Ey, Melle

Dieser Tatort gibt Indizien aus wie eine Angestelltenkantine Mittagessen. Matthias Dell über »Fünf Minuten Himmel«

  • Matthias Dell
  • Lesedauer: 4 Min.

Seit einiger Zeit will kein »Tatort« mehr ein »Tatort« sein, sondern was Besonderes. Weshalb jetzt zu Ostern, wenn der Ausstrahlungstermin feiertagsbedingt auf den Montag fällt, eine sogenannte Event-Folge programmiert wird – eine einmalige Angelegenheit, vielleicht ein Testballon. Für die Attraktivität der Unternehmung ist Heike Makatsch verpflichtet worden, ein Gesicht, das die Ahnengalerie der »Tatort«-Kommissarinnen originell ergänzt, eine Schauspielerin, die sich treffen lässt für Portraits und Interviews.

Denn genau das meint Event-»Tatort«: Die Routine macht wieder von sich reden, es gibt einen Anlass, übers Ganze nachzudenken, die Integration von Makatschs spezifischem Reiz in das deutsche Fernsehhochamt weckt Neugier. Dabei schauen die Leute doch eh. Wer es nicht freundlich meint mit den Versuchen des »Tatort«, Schauplatz aller möglichen Ideen von Fernsehfilm zu sein und eben nicht nur sturer Krimi, der wird in der Einmaligkeit von so was wie »Fünf Minuten Himmel« (SWR-Redaktion: Michael Schmidl, Degeto-Redaktion: Birgit Titze) nur die Suche nach dem schnellen Kick erkennen – das, was die Jugend ohne Pot sich in der Folge durch Würgespiele in die zeitweise Bewusstlosigkeit verschafft.

Damit wäre ein, dann doch »Tatort«-typisches, Accessoire der Geschichte (Drehbuch: Thomas Wendrich) benannt: der sozialpädagogische Realitätspartikel, ein Trendsport in deutschen Jugendzimmern, über den die sogenannten Faktenchecks der Online-Medien am Tag nach der Ausstrahlung Auskunft geben können. »Pass out Challenges« – gibt es das wirklich, ist das gefährlich, wo krieg ich das her?

Der »Tatort« fährt seine Entdeckung eher untertourig, die Würgespiele stehen am Rand, nicht im Zentrum der Folge.
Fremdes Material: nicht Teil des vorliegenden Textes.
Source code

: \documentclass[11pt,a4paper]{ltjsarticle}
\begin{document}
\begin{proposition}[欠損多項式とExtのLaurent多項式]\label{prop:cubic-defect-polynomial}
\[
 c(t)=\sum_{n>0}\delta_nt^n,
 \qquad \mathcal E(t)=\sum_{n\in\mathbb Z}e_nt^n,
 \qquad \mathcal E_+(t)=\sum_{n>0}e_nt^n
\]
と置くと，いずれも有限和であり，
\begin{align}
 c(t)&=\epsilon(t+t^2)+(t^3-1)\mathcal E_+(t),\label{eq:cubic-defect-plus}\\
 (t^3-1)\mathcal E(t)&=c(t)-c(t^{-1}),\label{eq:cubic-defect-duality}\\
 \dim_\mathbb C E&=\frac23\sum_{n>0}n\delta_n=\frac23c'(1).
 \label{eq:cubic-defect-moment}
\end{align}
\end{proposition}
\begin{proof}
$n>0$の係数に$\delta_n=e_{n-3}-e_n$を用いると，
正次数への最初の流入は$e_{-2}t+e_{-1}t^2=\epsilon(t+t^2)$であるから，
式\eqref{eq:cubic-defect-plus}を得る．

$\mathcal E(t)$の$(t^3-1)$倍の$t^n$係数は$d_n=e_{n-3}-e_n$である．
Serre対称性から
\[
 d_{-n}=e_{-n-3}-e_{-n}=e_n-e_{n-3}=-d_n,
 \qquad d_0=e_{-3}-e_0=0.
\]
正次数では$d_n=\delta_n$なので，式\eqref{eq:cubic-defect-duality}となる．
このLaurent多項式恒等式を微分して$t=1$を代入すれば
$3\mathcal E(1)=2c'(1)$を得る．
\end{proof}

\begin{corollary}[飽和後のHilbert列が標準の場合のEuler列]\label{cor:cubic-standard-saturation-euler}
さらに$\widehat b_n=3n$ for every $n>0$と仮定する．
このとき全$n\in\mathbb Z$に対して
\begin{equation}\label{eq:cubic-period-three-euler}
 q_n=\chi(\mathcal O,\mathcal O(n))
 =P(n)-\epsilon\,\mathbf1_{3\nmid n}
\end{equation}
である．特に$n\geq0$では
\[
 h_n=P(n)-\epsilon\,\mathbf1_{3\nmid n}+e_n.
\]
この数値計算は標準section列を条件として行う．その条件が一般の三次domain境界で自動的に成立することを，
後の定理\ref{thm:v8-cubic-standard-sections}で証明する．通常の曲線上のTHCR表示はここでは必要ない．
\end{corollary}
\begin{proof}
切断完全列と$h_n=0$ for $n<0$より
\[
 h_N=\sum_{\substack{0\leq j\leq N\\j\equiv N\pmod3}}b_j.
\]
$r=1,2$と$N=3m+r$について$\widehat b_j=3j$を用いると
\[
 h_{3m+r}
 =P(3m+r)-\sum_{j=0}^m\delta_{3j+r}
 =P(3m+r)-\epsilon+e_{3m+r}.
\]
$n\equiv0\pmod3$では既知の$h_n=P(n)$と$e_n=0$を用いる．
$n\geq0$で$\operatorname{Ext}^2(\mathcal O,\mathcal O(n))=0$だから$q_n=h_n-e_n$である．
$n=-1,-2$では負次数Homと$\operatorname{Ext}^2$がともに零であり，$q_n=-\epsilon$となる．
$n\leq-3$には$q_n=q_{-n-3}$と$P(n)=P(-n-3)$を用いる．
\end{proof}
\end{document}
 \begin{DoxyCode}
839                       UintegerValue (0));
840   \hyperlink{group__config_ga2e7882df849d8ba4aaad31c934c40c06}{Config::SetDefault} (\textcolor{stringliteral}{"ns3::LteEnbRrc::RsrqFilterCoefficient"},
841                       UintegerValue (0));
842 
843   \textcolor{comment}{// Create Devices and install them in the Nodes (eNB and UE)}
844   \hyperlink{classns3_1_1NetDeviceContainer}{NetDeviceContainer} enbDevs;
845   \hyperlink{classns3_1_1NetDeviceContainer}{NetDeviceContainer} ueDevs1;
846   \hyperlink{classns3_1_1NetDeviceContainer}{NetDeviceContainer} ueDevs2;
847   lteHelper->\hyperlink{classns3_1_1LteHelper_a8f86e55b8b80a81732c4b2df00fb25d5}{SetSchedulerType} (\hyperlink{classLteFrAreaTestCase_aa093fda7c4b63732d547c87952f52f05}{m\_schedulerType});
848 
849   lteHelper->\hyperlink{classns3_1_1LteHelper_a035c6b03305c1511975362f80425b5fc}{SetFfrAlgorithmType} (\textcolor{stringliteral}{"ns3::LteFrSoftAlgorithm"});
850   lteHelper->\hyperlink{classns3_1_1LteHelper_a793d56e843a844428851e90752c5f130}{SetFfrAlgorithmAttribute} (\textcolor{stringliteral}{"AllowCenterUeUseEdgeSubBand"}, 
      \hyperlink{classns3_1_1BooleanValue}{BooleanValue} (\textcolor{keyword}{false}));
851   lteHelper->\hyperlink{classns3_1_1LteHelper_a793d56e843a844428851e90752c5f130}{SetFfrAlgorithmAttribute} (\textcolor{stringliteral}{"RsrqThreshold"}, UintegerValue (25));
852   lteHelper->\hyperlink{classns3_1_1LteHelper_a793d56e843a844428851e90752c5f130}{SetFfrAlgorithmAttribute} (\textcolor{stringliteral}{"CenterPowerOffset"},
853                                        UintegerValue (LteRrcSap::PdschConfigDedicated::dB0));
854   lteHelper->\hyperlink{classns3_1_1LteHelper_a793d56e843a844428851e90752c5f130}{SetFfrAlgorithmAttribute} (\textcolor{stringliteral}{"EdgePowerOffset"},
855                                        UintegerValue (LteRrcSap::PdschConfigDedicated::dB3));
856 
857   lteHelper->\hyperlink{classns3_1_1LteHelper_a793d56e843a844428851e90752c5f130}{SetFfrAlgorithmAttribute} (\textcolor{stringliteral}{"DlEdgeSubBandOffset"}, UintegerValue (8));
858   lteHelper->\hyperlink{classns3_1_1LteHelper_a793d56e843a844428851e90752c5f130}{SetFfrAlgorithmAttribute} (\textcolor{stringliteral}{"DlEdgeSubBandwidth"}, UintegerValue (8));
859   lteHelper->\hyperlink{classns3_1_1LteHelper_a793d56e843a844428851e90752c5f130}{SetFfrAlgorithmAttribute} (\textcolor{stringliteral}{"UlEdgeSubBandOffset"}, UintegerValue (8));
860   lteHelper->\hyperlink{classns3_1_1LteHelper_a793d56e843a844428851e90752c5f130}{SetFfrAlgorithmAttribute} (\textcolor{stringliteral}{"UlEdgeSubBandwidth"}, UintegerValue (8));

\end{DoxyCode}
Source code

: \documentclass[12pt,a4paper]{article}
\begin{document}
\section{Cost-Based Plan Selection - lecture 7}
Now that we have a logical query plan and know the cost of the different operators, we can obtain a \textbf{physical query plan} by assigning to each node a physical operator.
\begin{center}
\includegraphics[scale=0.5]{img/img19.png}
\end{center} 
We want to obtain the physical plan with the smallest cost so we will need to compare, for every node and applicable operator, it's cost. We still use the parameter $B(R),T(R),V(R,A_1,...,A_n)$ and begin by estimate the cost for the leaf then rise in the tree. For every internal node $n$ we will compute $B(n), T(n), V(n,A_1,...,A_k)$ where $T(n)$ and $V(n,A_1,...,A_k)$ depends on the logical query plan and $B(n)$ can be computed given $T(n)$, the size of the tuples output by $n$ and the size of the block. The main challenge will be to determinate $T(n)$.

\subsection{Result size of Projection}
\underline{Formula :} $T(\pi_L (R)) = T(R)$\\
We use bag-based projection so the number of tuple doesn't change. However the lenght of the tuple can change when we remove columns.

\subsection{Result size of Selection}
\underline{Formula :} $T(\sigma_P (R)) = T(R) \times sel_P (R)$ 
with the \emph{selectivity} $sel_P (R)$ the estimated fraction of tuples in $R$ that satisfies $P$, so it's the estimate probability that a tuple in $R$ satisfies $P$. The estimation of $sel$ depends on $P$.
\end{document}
Es wird damit ein wenig gekokelt (dass doch noch ein Kind stirbt – wobei da doch der Jugendschutz vor wäre), aber nichts in Brand gesetzt, weil der Mord eben woanders geschehen ist. Was dazu führt, dass das unmotivierte Gewürge komische Seiten entfaltet: »Fancy« Harriett (Anna-Lena Klenke) begleitet die auf den Geschmack gekommene Ruth (Jochanah Mahnke) gegen Ende des Films in der Steigerungslogik von Sucht mal eben durch drei Phasen des Luftabschnürens, was doch immer nur einen in sich zusammen sackenden Mädchenkörper produziert.

Zumal Regisseurin Katrin Gebbe für die Inszenierung der beiden Mädchen nicht viel einfällt; sie wirken wie hingestellt in die pittoreske Leere einer sogenannten alten Fabrik. Das passt dann ganz gut zum Text, denn der wirkt wie aufgesagt. Binnen Sekunden wechseln die Launen: Von »Lass mich« über »Du wolltest doch« bis zu »Hey, Ruth« ist es immer nur eine Dialogzeile; rein in die Kartoffeln, raus in die Kartoffeln, daraus muss man sich erst mal eine Psychologie schnitzen. Oder eine Handlungslogik: Über die dauernden Würgespiele vergisst Harriett nämlich, dass sie »Melle« Melinda (Rosmarie Röse) eine Lektion erteilen wollte, weil die ihr Freund Titus ausgespannt hatte.

Das andere, dann doch »Tatort«-typische, Accessoire der Geschichte ist der gesellschaftliche Diskurs. Ein Jobcenter-Mitarbeiter ist tot, und die Spur führt in ein von Entmietung und Sanierung bedrohtes Haus. So wie sich alle anstellen, muss man Ähnlichkeiten mit dem richtigen Leben nicht befürchten. Die armen Bewohner sind auf ein, nun ja, poetische Weise entrückt (der zauberlehrlingshafte Professor-Nachbar setzt walle-walle-mäßig auch den ganzen Laden unter Wasser), die Milieus ununterscheidbar schick (dass die Beziehung von Jobcenter-Bittstellerin-Tochter Melle und Jobcenter-Mitarbeiter-Sohn Titus mit einem Montague-Capulet-Antagonismus aufgeladen wäre, lässt sich nicht behaupten; und erst recht nicht, dass es irgendeine Ahnung für die Monstrosität gäbe, dass Melle den Vater ihres Lovers getötet hat, wie sich am langen Ende rausstellt), den fiesen Investor könnte man auch mit dem nicht so kommoden Vorgesetzten verwechseln.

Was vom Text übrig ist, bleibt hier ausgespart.